Segment Start: MATERIAL FOR THIS EXERCISE

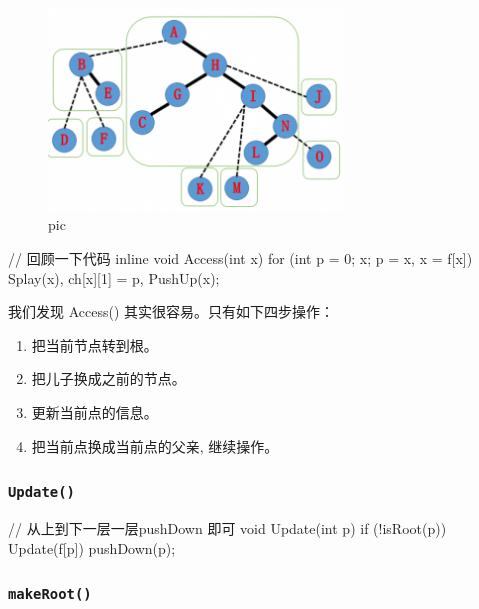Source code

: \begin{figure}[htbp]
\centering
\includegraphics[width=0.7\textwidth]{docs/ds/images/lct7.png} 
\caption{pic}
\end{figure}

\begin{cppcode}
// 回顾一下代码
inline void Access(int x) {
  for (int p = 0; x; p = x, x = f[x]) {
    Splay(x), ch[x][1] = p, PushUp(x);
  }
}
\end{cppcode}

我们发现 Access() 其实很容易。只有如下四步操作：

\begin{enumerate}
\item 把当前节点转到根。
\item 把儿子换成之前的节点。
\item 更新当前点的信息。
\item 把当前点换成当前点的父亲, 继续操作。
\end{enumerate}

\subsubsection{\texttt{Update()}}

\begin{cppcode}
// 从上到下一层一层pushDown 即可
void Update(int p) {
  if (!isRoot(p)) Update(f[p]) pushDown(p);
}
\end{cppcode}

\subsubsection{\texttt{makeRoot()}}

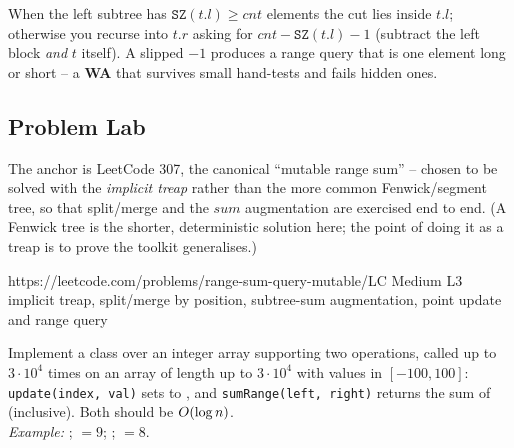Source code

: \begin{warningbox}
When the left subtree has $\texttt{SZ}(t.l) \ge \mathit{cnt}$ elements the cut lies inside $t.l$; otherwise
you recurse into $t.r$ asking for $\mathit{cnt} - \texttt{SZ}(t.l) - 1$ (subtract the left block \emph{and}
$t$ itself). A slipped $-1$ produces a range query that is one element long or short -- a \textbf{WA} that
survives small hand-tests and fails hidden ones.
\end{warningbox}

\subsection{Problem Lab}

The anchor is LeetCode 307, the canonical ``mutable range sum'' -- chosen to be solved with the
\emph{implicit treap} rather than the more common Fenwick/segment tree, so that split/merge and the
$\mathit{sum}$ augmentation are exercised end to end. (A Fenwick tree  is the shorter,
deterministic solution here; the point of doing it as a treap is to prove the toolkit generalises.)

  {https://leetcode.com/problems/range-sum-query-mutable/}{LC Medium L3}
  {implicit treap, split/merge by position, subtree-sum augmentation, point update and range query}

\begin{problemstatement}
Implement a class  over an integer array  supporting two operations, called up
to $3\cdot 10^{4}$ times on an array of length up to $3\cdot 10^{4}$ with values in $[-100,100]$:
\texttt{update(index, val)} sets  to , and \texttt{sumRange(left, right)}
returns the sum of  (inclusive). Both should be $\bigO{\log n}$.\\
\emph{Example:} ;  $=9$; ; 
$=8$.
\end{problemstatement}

Segment End: MATERIAL FOR THIS EXERCISE

PROMPT: All lines above that hold the string "augmentation" should be copied.

YOUR RESPONSE:
$\mathit{sum}$ augmentation are exercised end to end. (A Fenwick tree  is the shorter,
  {implicit treap, split/merge by position, subtree-sum augmentation, point update and range query}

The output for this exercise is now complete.